# Funnel Leakage Report

> Users enter the funnel. Most never reach the bottom.

Canonical URL: <https://datadriven.io/problems/funnel_leakage_report>

Domain: SQL · Difficulty: hard · Seniority: L5

## Problem

The conversion optimization team tracks a four-step purchase funnel: page_view, add_to_cart, checkout_start, and purchase. For each step, show how many unique users reached it and the drop-off percentage from the previous step. Break the analysis down by tag.
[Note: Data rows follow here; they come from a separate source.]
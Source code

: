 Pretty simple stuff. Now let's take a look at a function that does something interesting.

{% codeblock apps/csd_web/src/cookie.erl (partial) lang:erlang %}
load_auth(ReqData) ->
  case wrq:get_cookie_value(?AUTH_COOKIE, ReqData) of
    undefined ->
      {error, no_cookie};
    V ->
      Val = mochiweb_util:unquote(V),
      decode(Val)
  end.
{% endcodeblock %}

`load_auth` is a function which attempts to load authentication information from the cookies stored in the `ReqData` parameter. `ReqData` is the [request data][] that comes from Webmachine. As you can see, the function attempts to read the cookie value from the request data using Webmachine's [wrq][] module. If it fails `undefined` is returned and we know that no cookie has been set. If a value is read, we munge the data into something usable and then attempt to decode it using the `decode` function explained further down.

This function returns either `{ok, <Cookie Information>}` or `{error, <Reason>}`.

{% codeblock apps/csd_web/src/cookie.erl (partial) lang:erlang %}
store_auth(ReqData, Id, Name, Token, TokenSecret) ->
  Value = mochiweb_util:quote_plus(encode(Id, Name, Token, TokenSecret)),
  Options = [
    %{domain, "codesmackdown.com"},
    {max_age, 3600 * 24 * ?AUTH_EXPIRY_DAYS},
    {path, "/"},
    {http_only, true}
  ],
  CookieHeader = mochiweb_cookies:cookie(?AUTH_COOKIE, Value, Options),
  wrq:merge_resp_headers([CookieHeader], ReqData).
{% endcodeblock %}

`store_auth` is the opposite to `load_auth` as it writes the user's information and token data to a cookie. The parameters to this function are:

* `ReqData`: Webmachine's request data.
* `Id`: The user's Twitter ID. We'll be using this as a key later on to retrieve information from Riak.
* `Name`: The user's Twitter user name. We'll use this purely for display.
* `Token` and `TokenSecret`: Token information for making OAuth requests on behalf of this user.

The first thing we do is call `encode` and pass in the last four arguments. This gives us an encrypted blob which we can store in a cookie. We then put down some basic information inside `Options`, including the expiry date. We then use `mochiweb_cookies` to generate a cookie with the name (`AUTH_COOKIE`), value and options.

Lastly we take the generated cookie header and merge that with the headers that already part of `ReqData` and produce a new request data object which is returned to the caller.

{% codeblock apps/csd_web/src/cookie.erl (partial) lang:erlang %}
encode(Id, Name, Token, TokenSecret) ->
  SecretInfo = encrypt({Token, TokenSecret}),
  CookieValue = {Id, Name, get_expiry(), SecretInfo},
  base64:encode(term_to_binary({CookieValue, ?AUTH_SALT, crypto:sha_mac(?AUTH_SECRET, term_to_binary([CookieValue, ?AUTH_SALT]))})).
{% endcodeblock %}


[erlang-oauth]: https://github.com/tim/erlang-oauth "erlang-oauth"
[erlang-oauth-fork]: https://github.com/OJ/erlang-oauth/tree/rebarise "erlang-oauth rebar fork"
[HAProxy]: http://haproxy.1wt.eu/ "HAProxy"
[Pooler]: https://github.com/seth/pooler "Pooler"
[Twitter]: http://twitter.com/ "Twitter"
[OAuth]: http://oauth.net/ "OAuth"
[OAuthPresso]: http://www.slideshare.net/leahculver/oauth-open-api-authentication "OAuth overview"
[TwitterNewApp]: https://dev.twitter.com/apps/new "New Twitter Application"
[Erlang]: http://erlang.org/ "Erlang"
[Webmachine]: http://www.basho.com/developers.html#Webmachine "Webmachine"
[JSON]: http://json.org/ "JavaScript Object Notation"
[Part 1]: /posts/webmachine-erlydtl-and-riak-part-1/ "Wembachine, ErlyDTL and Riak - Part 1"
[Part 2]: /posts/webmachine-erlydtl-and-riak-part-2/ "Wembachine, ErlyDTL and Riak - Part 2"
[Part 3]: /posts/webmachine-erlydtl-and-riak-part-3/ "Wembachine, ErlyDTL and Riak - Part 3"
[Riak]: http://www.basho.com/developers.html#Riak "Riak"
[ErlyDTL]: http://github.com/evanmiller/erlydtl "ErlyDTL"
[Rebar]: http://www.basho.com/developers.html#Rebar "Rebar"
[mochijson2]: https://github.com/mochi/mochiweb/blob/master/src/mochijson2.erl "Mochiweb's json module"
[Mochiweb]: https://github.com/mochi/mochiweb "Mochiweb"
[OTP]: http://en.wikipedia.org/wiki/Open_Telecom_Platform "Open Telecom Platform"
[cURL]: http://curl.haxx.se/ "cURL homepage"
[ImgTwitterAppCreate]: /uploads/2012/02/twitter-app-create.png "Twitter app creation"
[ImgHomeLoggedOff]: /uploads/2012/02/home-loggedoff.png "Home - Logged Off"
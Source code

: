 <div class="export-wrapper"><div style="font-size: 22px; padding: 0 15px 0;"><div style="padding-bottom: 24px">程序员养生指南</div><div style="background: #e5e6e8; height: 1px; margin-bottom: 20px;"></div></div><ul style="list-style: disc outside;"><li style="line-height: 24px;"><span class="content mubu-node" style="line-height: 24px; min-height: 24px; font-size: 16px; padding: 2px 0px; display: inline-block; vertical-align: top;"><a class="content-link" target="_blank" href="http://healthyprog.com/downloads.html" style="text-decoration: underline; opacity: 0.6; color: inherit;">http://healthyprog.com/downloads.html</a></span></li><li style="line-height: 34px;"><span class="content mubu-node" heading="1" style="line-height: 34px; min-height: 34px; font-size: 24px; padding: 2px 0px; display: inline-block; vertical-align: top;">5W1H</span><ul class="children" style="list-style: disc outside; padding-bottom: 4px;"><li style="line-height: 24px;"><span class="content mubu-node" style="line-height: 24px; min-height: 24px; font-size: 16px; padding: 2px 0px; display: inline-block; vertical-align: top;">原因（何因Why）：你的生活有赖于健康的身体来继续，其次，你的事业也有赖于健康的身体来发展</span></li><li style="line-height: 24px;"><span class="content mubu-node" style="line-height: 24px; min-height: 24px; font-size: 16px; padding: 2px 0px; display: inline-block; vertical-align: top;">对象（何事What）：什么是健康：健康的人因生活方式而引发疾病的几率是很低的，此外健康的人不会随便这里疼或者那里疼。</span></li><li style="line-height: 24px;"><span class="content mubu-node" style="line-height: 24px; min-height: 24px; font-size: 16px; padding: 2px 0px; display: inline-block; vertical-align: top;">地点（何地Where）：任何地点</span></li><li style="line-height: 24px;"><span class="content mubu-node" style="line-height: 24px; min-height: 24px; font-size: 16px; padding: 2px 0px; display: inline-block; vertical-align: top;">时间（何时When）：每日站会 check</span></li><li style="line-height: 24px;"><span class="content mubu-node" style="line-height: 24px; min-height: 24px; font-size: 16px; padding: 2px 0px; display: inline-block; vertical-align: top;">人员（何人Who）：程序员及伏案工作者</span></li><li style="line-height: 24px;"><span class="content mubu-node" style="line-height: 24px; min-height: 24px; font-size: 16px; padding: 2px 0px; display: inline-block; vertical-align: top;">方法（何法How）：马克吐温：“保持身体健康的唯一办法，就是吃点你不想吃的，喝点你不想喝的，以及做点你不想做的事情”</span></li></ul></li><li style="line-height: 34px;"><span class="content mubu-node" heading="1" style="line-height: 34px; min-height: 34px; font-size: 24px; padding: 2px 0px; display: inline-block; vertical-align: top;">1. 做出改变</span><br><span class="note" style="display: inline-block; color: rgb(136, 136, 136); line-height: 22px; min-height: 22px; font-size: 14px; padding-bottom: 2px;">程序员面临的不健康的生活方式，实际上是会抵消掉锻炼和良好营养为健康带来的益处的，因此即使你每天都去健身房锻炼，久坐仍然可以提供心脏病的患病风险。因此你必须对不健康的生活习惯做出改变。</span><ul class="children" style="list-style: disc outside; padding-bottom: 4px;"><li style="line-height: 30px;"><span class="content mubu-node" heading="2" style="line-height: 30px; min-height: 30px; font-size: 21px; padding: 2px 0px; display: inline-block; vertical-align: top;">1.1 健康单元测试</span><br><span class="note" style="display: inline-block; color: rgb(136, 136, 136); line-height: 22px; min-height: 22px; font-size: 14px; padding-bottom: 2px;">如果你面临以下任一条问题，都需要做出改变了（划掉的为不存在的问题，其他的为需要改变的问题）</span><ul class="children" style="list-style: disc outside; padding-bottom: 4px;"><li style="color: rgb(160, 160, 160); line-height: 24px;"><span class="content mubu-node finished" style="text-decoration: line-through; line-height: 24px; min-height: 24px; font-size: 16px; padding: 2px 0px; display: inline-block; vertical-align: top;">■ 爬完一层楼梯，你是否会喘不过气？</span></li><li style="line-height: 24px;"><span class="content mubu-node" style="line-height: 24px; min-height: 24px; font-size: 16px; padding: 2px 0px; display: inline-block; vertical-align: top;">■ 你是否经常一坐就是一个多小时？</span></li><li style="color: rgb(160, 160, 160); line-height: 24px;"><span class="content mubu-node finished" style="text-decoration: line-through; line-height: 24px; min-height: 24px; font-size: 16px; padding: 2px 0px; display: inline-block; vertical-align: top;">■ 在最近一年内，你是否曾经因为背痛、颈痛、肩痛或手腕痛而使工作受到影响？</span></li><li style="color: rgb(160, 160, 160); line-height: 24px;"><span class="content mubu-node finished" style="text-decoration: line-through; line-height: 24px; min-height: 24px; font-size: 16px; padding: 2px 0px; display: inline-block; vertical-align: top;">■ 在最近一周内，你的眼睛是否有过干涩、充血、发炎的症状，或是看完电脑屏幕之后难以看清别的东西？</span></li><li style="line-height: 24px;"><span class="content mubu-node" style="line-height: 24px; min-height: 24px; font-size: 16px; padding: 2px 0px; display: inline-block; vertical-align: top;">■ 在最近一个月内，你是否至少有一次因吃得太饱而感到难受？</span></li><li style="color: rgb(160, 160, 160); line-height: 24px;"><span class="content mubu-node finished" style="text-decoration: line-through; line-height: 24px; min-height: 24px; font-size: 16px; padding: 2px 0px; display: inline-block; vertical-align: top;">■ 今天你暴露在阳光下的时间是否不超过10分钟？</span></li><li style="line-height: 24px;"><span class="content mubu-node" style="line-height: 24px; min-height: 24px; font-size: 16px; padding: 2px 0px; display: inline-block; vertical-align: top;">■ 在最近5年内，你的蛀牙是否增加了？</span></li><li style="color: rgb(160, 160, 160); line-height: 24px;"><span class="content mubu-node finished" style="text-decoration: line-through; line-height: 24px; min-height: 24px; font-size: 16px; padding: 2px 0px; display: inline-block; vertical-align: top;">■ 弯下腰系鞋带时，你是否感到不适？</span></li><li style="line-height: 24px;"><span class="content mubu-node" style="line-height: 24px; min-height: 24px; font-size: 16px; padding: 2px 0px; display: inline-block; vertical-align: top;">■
## Worked solution and explanation

### Why this problem exists in real interviews

Funnel leakage analysis identifies where users drop off between conversion steps. This tests per-step user counting and step-over-step comparison using `LAG` or conditional aggregation on event types.

> **Trick to Solving**
>
> Count distinct users at each funnel stage using conditional aggregation, then compute leakage as the difference between consecutive stages.
> 
> 1. Count users per stage with `COUNT(DISTINCT CASE WHEN event_type = '...' THEN user_id END)`
> 2. Compare adjacent stages to find the drop-off
> 3. Express as absolute and percentage leakage

---

### Break down the requirements

#### Step 1: Count users at each stage

Use conditional `COUNT(DISTINCT)` for each of the four stages: page_view, add_to_cart, checkout_start, purchase.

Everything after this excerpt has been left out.